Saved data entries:
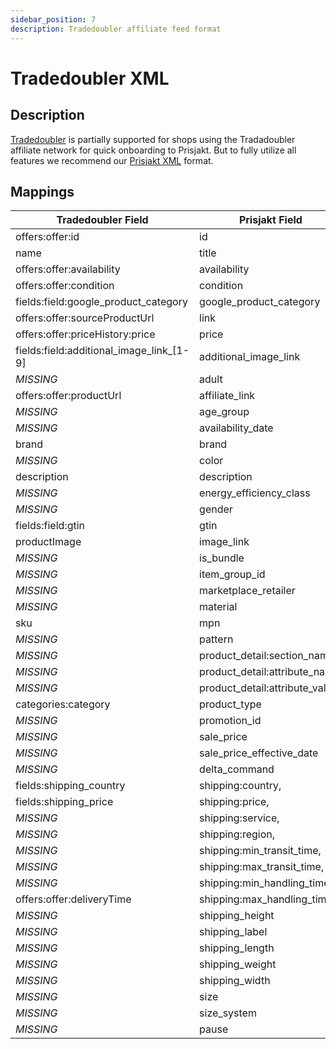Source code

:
 ```yaml
---
sidebar_position: 7
description: Tradedoubler affiliate feed format
---
```


# Tradedoubler XML

## Description
[Tradedoubler](https://dev.tradedoubler.com/products/publisher/#XML_response) is partially supported for shops using the Tradadoubler affiliate network for quick onboarding to Prisjakt. But to fully utilize all features we recommend our [Prisjakt XML](./prisjakt_xml/index.md) format.

## Mappings

| Tradedoubler Field                       | Prisjakt Field                  |
|------------------------------------------|---------------------------------|
| offers:offer:id                          | id                              |
| name                                     | title                           |
| offers:offer:availability                | availability                    |
| offers:offer:condition                   | condition                       |
| fields:field:google_product_category     | google_product_category         |
| offers:offer:sourceProductUrl            | link                            |
| offers:offer:priceHistory:price          | price                           |
| fields:field:additional_image_link_[1-9] | additional_image_link           |
| *MISSING*                                | adult                           |
| offers:offer:productUrl                  | affiliate_link                  |
| *MISSING*                                | age_group                       |
| *MISSING*                                | availability_date               |
| brand                                    | brand                           |
| *MISSING*                                | color                           |
| description                              | description                     |
| *MISSING*                                | energy_efficiency_class         |
| *MISSING*                                | gender                          |
| fields:field:gtin                        | gtin                            |
| productImage                             | image_link                      |
| *MISSING*                                | is_bundle                       |
| *MISSING*                                | item_group_id                   |
| *MISSING*                                | marketplace_retailer            |
| *MISSING*                                | material                        |
| sku                                      | mpn                             |
| *MISSING*                                | pattern                         |
| *MISSING*                                | product_detail:section_name,    |
| *MISSING*                                | product_detail:attribute_name,  |
| *MISSING*                                | product_detail:attribute_value, |
| categories:category                      | product_type                    |
| *MISSING*                                | promotion_id                    |
| *MISSING*                                | sale_price                      |
| *MISSING*                                | sale_price_effective_date       |
| *MISSING*                                | delta_command                   |
| fields:shipping_country                  | shipping:country,               |
| fields:shipping_price                    | shipping:price,                 |
| *MISSING*                                | shipping:service,               |
| *MISSING*                                | shipping:region,                |
| *MISSING*                                | shipping:min_transit_time,      |
| *MISSING*                                | shipping:max_transit_time,      |
| *MISSING*                                | shipping:min_handling_time,     |
| offers:offer:deliveryTime                | shipping:max_handling_time,     |
| *MISSING*                                | shipping_height                 |
| *MISSING*                                | shipping_label                  |             
| *MISSING*                                | shipping_length                 |
| *MISSING*                                | shipping_weight                 |
| *MISSING*                                | shipping_width                  |
| *MISSING*                                | size                            |
| *MISSING*                                | size_system                     |
| *MISSING*                                | pause                           |

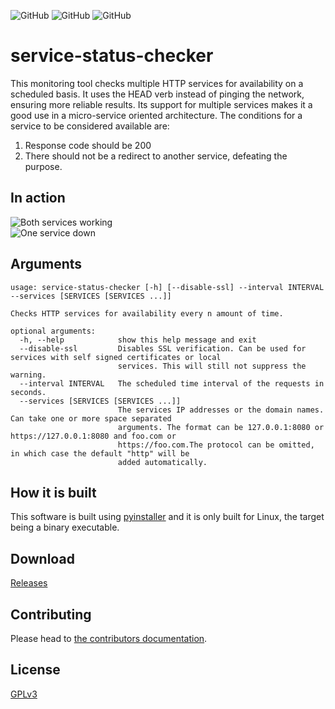![GitHub](https://img.shields.io/github/license/MatrixEternal/service-status-checker?style=flat-square)
![GitHub](https://img.shields.io/github/v/release/MatrixEternal/service-status-checker?style=flat-square)
![GitHub](https://img.shields.io/github/last-commit/MatrixEternal/service-status-checker/main?style=flat-square)

# service-status-checker

This monitoring tool checks multiple HTTP services for availability on a scheduled basis. It uses the HEAD verb instead
of pinging the network, ensuring more reliable results. Its support for multiple services makes it a good use in a micro-service oriented architecture.
The conditions for a service to be considered available are:
1. Response code should be 200
2. There should not be a redirect to another service, defeating the purpose.


## In action

<img alt="Both services working" src="https://github.com/MatrixEternal/service-status-checker/blob/main/assets/both_services_available.gif">
<br>
<img alt="One service down" src="https://github.com/MatrixEternal/service-status-checker/blob/main/assets/one_service_down.gif">


## Arguments

```
usage: service-status-checker [-h] [--disable-ssl] --interval INTERVAL --services [SERVICES [SERVICES ...]]

Checks HTTP services for availability every n amount of time.

optional arguments:
  -h, --help            show this help message and exit
  --disable-ssl         Disables SSL verification. Can be used for services with self signed certificates or local
                        services. This will still not suppress the warning.
  --interval INTERVAL   The scheduled time interval of the requests in seconds.
  --services [SERVICES [SERVICES ...]]
                        The services IP addresses or the domain names. Can take one or more space separated
                        arguments. The format can be 127.0.0.1:8080 or https://127.0.0.1:8080 and foo.com or
                        https://foo.com.The protocol can be omitted, in which case the default "http" will be
                        added automatically.
```

## How it is built

This software is built using [pyinstaller](https://pyinstaller.readthedocs.io) and it is only built for Linux, the target being a binary executable.

## Download
[Releases](https://github.com/MatrixEternal/service-status-checker/releases)

## Contributing
Please head to [the contributors documentation](CONTRIBUTORS.md).

## License
[GPLv3](LICENSE.txt)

- Task statement
Search the entries for the string "blob". Copy every line that has it.

- Task output
<img alt="Both services working" src="https://github.com/MatrixEternal/service-status-checker/blob/main/assets/both_services_available.gif">
<img alt="One service down" src="https://github.com/MatrixEternal/service-status-checker/blob/main/assets/one_service_down.gif">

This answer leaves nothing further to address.